1 /5 Matthew Chew: Our dining experience last night (1 January) was awful. We are a Malaysian Chinese family here in London, and had gotten a social media ad for this place and decided to try it for New Years Day.
Some of the Malaysian/Singaporean key dishes were unavailable (the salted yolk rolls, and satay). Of what we did order, the chicken karaage was the only starter we enjoyed. The "mixed dimsums" were not steamed properly and served undercooked (dumpling skins hard, raw prawns and chicken inside). The salted pepper squid had very little squid in it, mostly being curled up batter scraps.
All the main dishes were disappointing: either too salty, too bland, or completely not the item it was called.
The "Mushroom Pork Belly" was served upside down (soft skin and fat should be on the top), dry (meat did not fall apart even when cutting), and bland (surrounding mushroom sauce was way too salty, yet the meat tasting like it was boiled on its own and the sauce just added on top). The tamarind see bass was such a waste of good fish, with the batter too salty and the fish overcooked.
All the dishes that involved "King Prawns" used a weird prawn that was completely overcooked, with the texture almost as if the prawns were dehydrated and not activated properly before cooking/serving. The "King Prawn Laska" was too salty and the fried tofu squares were undercooked.
We ordered the "Spicy Sambal Spam Fried Rice", which is meant to use chilli paste (sambal) and spam chunks. Instead we were served the "King Prawns Fried Rice" on the menu, except the dish tasted like it was cooked in the sweet chilli sauce that came with the karaage, and there was no asparagus or fish roe in it. Then, as if the chef recognised it was not correct, had included pork lard – which is part of neither fried rice dish, and actually meant the rice was now no longer edible for our pescatarian guest.
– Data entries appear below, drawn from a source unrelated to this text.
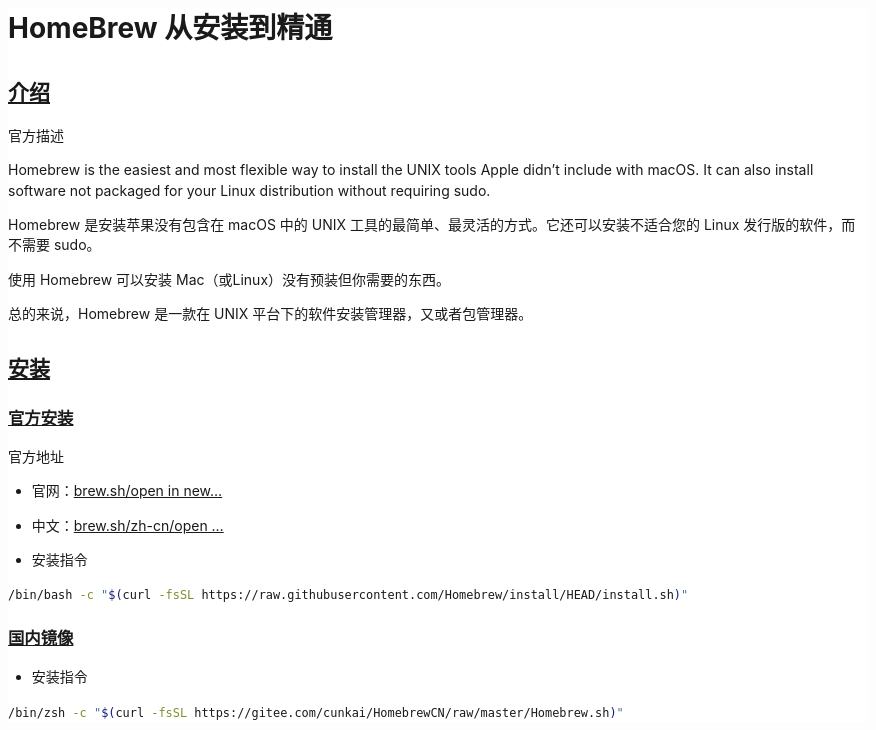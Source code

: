 # HomeBrew 从安装到精通


[介绍](https://link.juejin.cn/?target=https%3A%2F%2Fwww.codermast.com%2Fdev-tools%2Fhomebrew.html%23%25E4%25BB%258B%25E7%25BB%258D "https://www.codermast.com/dev-tools/homebrew.html#%E4%BB%8B%E7%BB%8D")
--------------------------------------------------------------------------------------------------------------------------------------------------------------------------------------------------------

官方描述

Homebrew is the easiest and most flexible way to install the UNIX tools Apple didn’t include with macOS. It can also install software not packaged for your Linux distribution without requiring sudo.

Homebrew 是安装苹果没有包含在 macOS 中的 UNIX 工具的最简单、最灵活的方式。它还可以安装不适合您的 Linux 发行版的软件，而不需要 sudo。

使用 Homebrew 可以安装 Mac（或Linux）没有预装但你需要的东西。

总的来说，Homebrew 是一款在 UNIX 平台下的软件安装管理器，又或者包管理器。

[安装](https://link.juejin.cn/?target=https%3A%2F%2Fwww.codermast.com%2Fdev-tools%2Fhomebrew.html%23%25E5%25AE%2589%25E8%25A3%2585 "https://www.codermast.com/dev-tools/homebrew.html#%E5%AE%89%E8%A3%85")
--------------------------------------------------------------------------------------------------------------------------------------------------------------------------------------------------------

### [官方安装](https://link.juejin.cn/?target=https%3A%2F%2Fwww.codermast.com%2Fdev-tools%2Fhomebrew.html%23%25E5%25AE%2598%25E6%2596%25B9%25E5%25AE%2589%25E8%25A3%2585 "https://www.codermast.com/dev-tools/homebrew.html#%E5%AE%98%E6%96%B9%E5%AE%89%E8%A3%85")

官方地址

*   官网：[brew.sh/open in new…](https://link.juejin.cn/?target=https%3A%2F%2Fbrew.sh%2F "https://brew.sh/")
    
*   中文：[brew.sh/zh-cn/open …](https://link.juejin.cn/?target=https%3A%2F%2Fbrew.sh%2Fzh-cn%2F "https://brew.sh/zh-cn/")
    
*   安装指令
    

```sh
/bin/bash -c "$(curl -fsSL https://raw.githubusercontent.com/Homebrew/install/HEAD/install.sh)"

```

### [国内镜像](https://link.juejin.cn/?target=https%3A%2F%2Fwww.codermast.com%2Fdev-tools%2Fhomebrew.html%23%25E5%259B%25BD%25E5%2586%2585%25E9%2595%259C%25E5%2583%258F "https://www.codermast.com/dev-tools/homebrew.html#%E5%9B%BD%E5%86%85%E9%95%9C%E5%83%8F")

*   安装指令

```sh
/bin/zsh -c "$(curl -fsSL https://gitee.com/cunkai/HomebrewCN/raw/master/Homebrew.sh)"

```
Finally, the "char kway teow" – one of our Malaysian national dishes. It first came out as clearly the wrong dish, with clam shells in it and the noodles were obviously linguine pasta meant for the "aglio olio seafood linguine" on the menu. But to disguise it, the chef used soy sauce to darken the dish and added some beansprouts. It visibly was not our dish, so our kind waitress Mayuri was very apologetic and took it straight back. But when the dish came out the second time, the dish looked awful. The correct noodles were used, but all clumped together as if still from a packet. No sauce was used to cook the dish, so it just tasted of cooking oil.
Our waitress said the chef was relatively new and maybe not familiar with the menu. But if thats the case, then really the restaurant should have just closed for the evening rather than opened up and served all this, as it was such a waste of many good ingredients, some of which will have been expensive or not easy to source because they are specific to Malaysian/Singaporen cooking. Such a shame.
If we paid for everything that we ordered, it would have been £45 per person including the 12.5% service charge. However, the food was so poor and our waitress was really apologetic and sympathised with us, that we were only charged for our drinks.